The crux of the matter, however, is far from "religious". "Baba" Rampal, 63, former junior engineer with the Haryana state government who set up as a religious sect leader in 1994, is wanted urgently by the state for contempt of court, for failing not once but forty times to appear before the Haryana High Court in the last four years in a criminal case. His followers are alleged to have fired upon some villagers in 2006, killing one person, in a fracas involving the sect’s purchase of land. The sect leader has reportedly been out on bail since 2008 but has avoided and evaded appearing in court when required, relying on his followers to keep the forces of law and order at bay. With the police at the gates today actually exchanging fire with Rampal’s followers, some interested parties, possibly web partisans of the cult leader, are trying to project it as a caste battle between the "upper caste" BJP government presently in power and the "Kabirpanthi" preachings of the sect leader, although the case against Rampal has been going on since the days of the previous Congress government led by Bhupinder Singh Hooda.
Such arguments are wholly specious and bizarre, given Rampal’s personal toss of the myth salad.
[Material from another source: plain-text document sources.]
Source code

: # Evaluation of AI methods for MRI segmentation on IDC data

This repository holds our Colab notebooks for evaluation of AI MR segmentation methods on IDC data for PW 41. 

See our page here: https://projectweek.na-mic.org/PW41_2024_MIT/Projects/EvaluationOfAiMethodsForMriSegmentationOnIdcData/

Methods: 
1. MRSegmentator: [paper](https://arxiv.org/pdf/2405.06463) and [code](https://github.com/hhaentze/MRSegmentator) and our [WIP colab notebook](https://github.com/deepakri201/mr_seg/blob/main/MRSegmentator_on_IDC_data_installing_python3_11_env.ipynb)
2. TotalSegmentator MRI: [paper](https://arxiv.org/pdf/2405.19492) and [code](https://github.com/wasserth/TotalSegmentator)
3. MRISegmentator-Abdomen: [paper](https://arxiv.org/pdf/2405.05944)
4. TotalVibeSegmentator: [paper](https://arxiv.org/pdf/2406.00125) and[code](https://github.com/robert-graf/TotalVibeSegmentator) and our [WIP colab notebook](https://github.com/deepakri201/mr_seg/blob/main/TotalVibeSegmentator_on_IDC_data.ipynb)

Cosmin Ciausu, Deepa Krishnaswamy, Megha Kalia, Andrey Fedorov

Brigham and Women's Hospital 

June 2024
He says on video that the medieval saint-composer Kabir (a real person) claimed to be eons older than the ancient Hindu trinity of Brahma-Vishnu-Mahesh and even scored off other saints who lived centuries before him with a magic trick. Kabir, he says, produced a reel of thread and made it stand a 150 feet up in the air like in a rope-trick - and flew up to sit atop, urging the others to join him up there, which of course they could not.
Rampal is said to have attracted followers from across Haryana, Punjab, UP and Rajasthan and his website goes into elaborate explanations of his innocence in the alleged land deal. Whatever be the rights of the case, it is intolerable in a modern state that any self-styled cult leader can set up his will against the forces of law and order and actually fire at them. Far too much leeway is given to these babas by the authorities – I refuse to use blanket terms like "godmen" or "saints" because that unfairly lumps the charlatans and rogues with the genuinely saintly.
Not more malls, but a tough new approach to legislation is clearly called for in our turbulent, endlessly-morphing society which has sections, particularly the "religious", still stuck in medieval times. It is a failure of the state, a failure of its good intentions towards its people, a failure of its investment in education and implementation of law and order, if citizens feel they can get away for years in the name of a "religious" cult, defying the courts and actually going into war mode with the police even when due process is followed by the state. In medieval if not outright ancient terms, this baba, like other of his ilk, has "cut off the nose" of the court, the police and every law-abiding citizen.